_Exercise instructions:_ Should a line below contain the word "Cycles", report it.
___
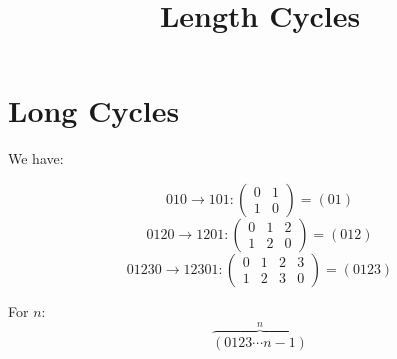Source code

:\documentclass[a4paper,10pt]{article}
\title{Length Cycles}
\author{}
\begin{document}
\maketitle



\section{Long Cycles}
We have:

\begin{equation}
010\rightarrow101:\begin{pmatrix}
0&1\\
1&0
\end{pmatrix} = (01)
\end{equation}
\begin{equation}
0120\rightarrow1201:\begin{pmatrix}
0&1&2\\
1&2&0
\end{pmatrix} = (012)
\end{equation}
\begin{equation}
01230\rightarrow12301:\begin{pmatrix}
0&1&2&3\\
1&2&3&0
\end{pmatrix} = (0123)
\end{equation}

For $n$:
\begin{equation}
\overbrace{(0123\cdots n-1)}^n 
\end{equation}
\end{document}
___
_Reply to the exercise:_
\title{Length Cycles}
\section{Long Cycles}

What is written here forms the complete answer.